When I first came to be a mom, I recognized that I wanted to do things differently than how I was brought up. My mother and father did the best job they could, yet they didn’t have accessibility to the huge selection of positive parenting tools readily available today. Positive Parenting 2020

There were a few books on our bookshelf concerning dealing with power struggles, exactly how to control the stubborn child, and just how to get your kids to comply. I remember seeing these books around the house, and I clearly recall thinking at the time, “My mom and dad do not understand me.”

I’m uncertain just what they found out in those books, yet I experienced a great deal of spanking, a great deal of yelling, as well as a lot of just plain losing control.

It was a tough period of time. And our connection is still not the best today, although I have truly forgiven them for what happened. I have actually begun to understand that, while no one is without fault, it is our obligation to be the best parent we can possibly be for our children.
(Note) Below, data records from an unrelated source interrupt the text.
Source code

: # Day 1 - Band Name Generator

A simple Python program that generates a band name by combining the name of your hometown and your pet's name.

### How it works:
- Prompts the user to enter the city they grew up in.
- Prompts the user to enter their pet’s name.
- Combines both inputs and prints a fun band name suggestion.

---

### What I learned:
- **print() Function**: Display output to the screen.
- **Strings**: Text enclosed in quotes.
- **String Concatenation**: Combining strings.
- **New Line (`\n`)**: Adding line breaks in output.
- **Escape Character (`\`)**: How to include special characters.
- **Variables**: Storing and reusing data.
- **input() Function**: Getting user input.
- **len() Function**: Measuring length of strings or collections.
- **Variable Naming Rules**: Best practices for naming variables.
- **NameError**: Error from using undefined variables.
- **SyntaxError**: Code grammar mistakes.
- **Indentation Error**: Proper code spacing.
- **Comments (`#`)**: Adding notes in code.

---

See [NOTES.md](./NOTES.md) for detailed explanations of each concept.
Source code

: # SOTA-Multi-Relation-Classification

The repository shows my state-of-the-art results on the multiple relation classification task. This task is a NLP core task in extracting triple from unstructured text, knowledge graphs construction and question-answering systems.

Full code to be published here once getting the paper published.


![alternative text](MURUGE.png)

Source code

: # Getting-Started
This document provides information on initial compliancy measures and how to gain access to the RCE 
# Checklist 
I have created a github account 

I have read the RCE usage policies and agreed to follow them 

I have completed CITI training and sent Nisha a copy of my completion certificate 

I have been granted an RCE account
I recognized I wanted to break the cycle when I came to be a mother.Positive Parenting 2020

From toddlers to teens, positive parenting is my approach Positive Parenting 2020

My own experience with positive parenting began when my first little girl was born. I started checking out material regarding just how a child’s secure attachment to a parent is damaged with spanking, yelling, severe punishments and virtually every other commonly accepted parenting strategy.

I started to think, “Well, if you can’t do those things, just how in the world do you get obtain your kids to pay attention to you?” Little did I know there’s a whole tool kit of positive parenting tips that enable every person to have their needs met. I discovered:

• Problem-solving

• Managing power struggles

• Solid communication skills

• Natural consequences

• Exactly how every one of these concepts lead to healthy child development Positive Parenting 2020

Positive Parenting 2020

Along the way, my husband Antonio joined my journey. However he brought a different viewpoint. He had two teenage boys from a previous marriage, and also had actually experienced firsthand just how being the “mean dad” may seem to help temporarily. Long-term, it was only fostering disrespect, anger and also bitterness in what was intended to be a caring parent-child connection.

Considering his history as well as discovering exactly what NOT to do, Antonio was equally as open as I was to studying and also following through with positive parenting in our lives.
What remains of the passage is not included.